- _WHAT THE TASK ASKS_
Although the entries contain pictures, your copy should hold only their exact text.

-------- INFORMATION SHOWN --------

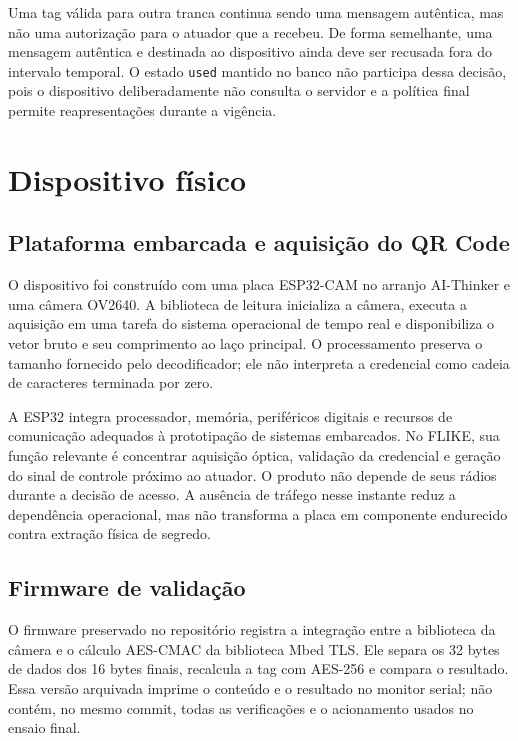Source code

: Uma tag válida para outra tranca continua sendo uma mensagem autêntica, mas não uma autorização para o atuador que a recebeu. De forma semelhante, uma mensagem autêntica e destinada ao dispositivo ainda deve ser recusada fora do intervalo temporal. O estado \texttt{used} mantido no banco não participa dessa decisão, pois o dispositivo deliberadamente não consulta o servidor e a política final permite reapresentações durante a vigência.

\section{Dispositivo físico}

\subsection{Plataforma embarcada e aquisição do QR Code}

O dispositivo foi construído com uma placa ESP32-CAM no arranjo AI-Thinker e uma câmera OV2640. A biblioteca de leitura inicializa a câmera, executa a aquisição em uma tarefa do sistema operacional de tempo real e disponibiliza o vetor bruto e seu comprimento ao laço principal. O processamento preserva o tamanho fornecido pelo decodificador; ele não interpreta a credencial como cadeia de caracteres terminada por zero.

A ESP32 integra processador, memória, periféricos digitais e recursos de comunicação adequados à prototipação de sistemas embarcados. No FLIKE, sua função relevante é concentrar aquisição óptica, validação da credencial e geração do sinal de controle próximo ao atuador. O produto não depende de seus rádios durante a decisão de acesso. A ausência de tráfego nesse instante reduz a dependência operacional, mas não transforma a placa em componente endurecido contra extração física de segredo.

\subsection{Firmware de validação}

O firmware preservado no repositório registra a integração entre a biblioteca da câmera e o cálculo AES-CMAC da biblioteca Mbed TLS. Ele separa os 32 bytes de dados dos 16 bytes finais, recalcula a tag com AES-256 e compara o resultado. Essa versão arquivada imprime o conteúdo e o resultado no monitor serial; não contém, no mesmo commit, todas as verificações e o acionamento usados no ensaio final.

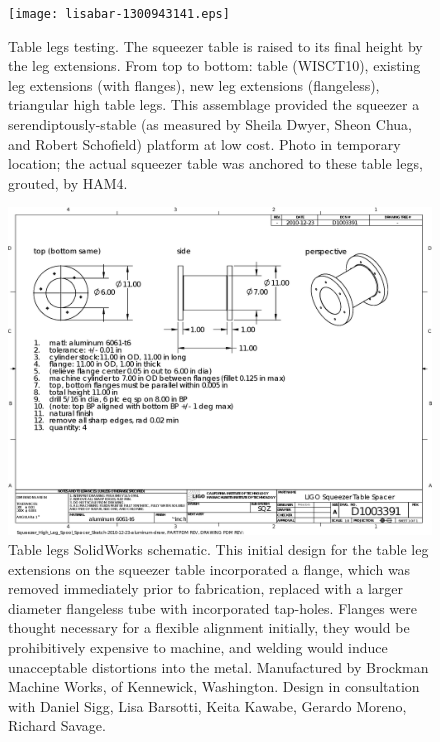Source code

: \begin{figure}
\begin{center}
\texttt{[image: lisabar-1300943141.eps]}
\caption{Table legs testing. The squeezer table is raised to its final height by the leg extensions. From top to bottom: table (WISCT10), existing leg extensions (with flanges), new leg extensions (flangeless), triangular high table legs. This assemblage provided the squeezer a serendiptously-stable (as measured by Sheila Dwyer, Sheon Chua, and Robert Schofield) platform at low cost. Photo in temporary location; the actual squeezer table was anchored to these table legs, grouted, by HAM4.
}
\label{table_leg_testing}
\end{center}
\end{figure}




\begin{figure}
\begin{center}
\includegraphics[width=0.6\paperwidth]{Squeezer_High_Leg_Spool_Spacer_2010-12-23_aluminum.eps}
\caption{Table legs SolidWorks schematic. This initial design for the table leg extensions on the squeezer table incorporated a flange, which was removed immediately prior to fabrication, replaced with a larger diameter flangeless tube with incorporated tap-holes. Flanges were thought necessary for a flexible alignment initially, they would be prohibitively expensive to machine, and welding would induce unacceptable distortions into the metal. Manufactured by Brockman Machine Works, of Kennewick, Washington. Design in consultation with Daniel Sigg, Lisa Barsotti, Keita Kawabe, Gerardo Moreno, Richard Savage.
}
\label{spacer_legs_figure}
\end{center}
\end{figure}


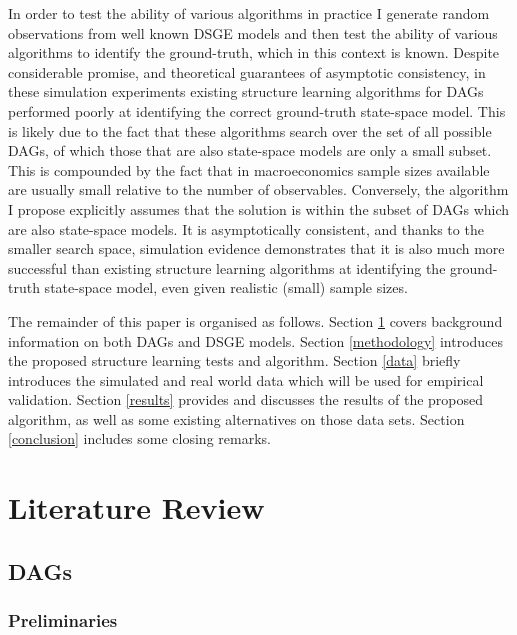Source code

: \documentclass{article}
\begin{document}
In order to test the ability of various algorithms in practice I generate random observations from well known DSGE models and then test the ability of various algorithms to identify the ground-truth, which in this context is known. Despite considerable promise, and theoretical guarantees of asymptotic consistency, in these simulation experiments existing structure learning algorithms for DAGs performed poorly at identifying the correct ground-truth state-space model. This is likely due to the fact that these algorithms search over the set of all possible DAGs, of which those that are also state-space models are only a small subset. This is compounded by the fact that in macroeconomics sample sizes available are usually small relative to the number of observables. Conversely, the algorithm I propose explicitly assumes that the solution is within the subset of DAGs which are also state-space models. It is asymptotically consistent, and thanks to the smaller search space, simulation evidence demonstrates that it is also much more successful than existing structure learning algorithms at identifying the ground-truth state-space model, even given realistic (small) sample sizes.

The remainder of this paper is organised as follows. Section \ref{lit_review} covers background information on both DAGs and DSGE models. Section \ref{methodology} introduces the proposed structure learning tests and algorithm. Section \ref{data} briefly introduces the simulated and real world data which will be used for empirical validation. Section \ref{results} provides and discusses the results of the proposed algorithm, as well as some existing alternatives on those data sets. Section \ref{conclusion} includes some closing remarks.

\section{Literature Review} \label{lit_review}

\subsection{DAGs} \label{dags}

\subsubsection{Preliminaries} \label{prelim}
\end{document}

--------

- _EXERCISE RESPONSE_
Source code

: Uma tag válida para outra tranca continua sendo uma mensagem autêntica, mas não uma autorização para o atuador que a recebeu. De forma semelhante, uma mensagem autêntica e destinada ao dispositivo ainda deve ser recusada fora do intervalo temporal. O estado \texttt{used} mantido no banco não participa dessa decisão, pois o dispositivo deliberadamente não consulta o servidor e a política final permite reapresentações durante a vigência.

\section{Dispositivo físico}

\subsection{Plataforma embarcada e aquisição do QR Code}

O dispositivo foi construído com uma placa ESP32-CAM no arranjo AI-Thinker e uma câmera OV2640. A biblioteca de leitura inicializa a câmera, executa a aquisição em uma tarefa do sistema operacional de tempo real e disponibiliza o vetor bruto e seu comprimento ao laço principal. O processamento preserva o tamanho fornecido pelo decodificador; ele não interpreta a credencial como cadeia de caracteres terminada por zero.

A ESP32 integra processador, memória, periféricos digitais e recursos de comunicação adequados à prototipação de sistemas embarcados. No FLIKE, sua função relevante é concentrar aquisição óptica, validação da credencial e geração do sinal de controle próximo ao atuador. O produto não depende de seus rádios durante a decisão de acesso. A ausência de tráfego nesse instante reduz a dependência operacional, mas não transforma a placa em componente endurecido contra extração física de segredo.

\subsection{Firmware de validação}

O firmware preservado no repositório registra a integração entre a biblioteca da câmera e o cálculo AES-CMAC da biblioteca Mbed TLS. Ele separa os 32 bytes de dados dos 16 bytes finais, recalcula a tag com AES-256 e compara o resultado. Essa versão arquivada imprime o conteúdo e o resultado no monitor serial; não contém, no mesmo commit, todas as verificações e o acionamento usados no ensaio final.

Source code

: \begin{figure}
\begin{center}
\texttt{[image: lisabar-1300943141.eps]}
\caption{Table legs testing. The squeezer table is raised to its final height by the leg extensions. From top to bottom: table (WISCT10), existing leg extensions (with flanges), new leg extensions (flangeless), triangular high table legs. This assemblage provided the squeezer a serendiptously-stable (as measured by Sheila Dwyer, Sheon Chua, and Robert Schofield) platform at low cost. Photo in temporary location; the actual squeezer table was anchored to these table legs, grouted, by HAM4.
}
\label{table_leg_testing}
\end{center}
\end{figure}




\begin{figure}
\begin{center}
\includegraphics[width=0.6\paperwidth]{Squeezer_High_Leg_Spool_Spacer_2010-12-23_aluminum.eps}
\caption{Table legs SolidWorks schematic. This initial design for the table leg extensions on the squeezer table incorporated a flange, which was removed immediately prior to fabrication, replaced with a larger diameter flangeless tube with incorporated tap-holes. Flanges were thought necessary for a flexible alignment initially, they would be prohibitively expensive to machine, and welding would induce unacceptable distortions into the metal. Manufactured by Brockman Machine Works, of Kennewick, Washington. Design in consultation with Daniel Sigg, Lisa Barsotti, Keita Kawabe, Gerardo Moreno, Richard Savage.
}
\label{spacer_legs_figure}
\end{center}
\end{figure}


Source code

: \documentclass{article}
\begin{document}
In order to test the ability of various algorithms in practice I generate random observations from well known DSGE models and then test the ability of various algorithms to identify the ground-truth, which in this context is known. Despite considerable promise, and theoretical guarantees of asymptotic consistency, in these simulation experiments existing structure learning algorithms for DAGs performed poorly at identifying the correct ground-truth state-space model. This is likely due to the fact that these algorithms search over the set of all possible DAGs, of which those that are also state-space models are only a small subset. This is compounded by the fact that in macroeconomics sample sizes available are usually small relative to the number of observables. Conversely, the algorithm I propose explicitly assumes that the solution is within the subset of DAGs which are also state-space models. It is asymptotically consistent, and thanks to the smaller search space, simulation evidence demonstrates that it is also much more successful than existing structure learning algorithms at identifying the ground-truth state-space model, even given realistic (small) sample sizes.

The remainder of this paper is organised as follows. Section \ref{lit_review} covers background information on both DAGs and DSGE models. Section \ref{methodology} introduces the proposed structure learning tests and algorithm. Section \ref{data} briefly introduces the simulated and real world data which will be used for empirical validation. Section \ref{results} provides and discusses the results of the proposed algorithm, as well as some existing alternatives on those data sets. Section \ref{conclusion} includes some closing remarks.

\section{Literature Review} \label{lit_review}

\subsection{DAGs} \label{dags}

\subsubsection{Preliminaries} \label{prelim}
\end{document}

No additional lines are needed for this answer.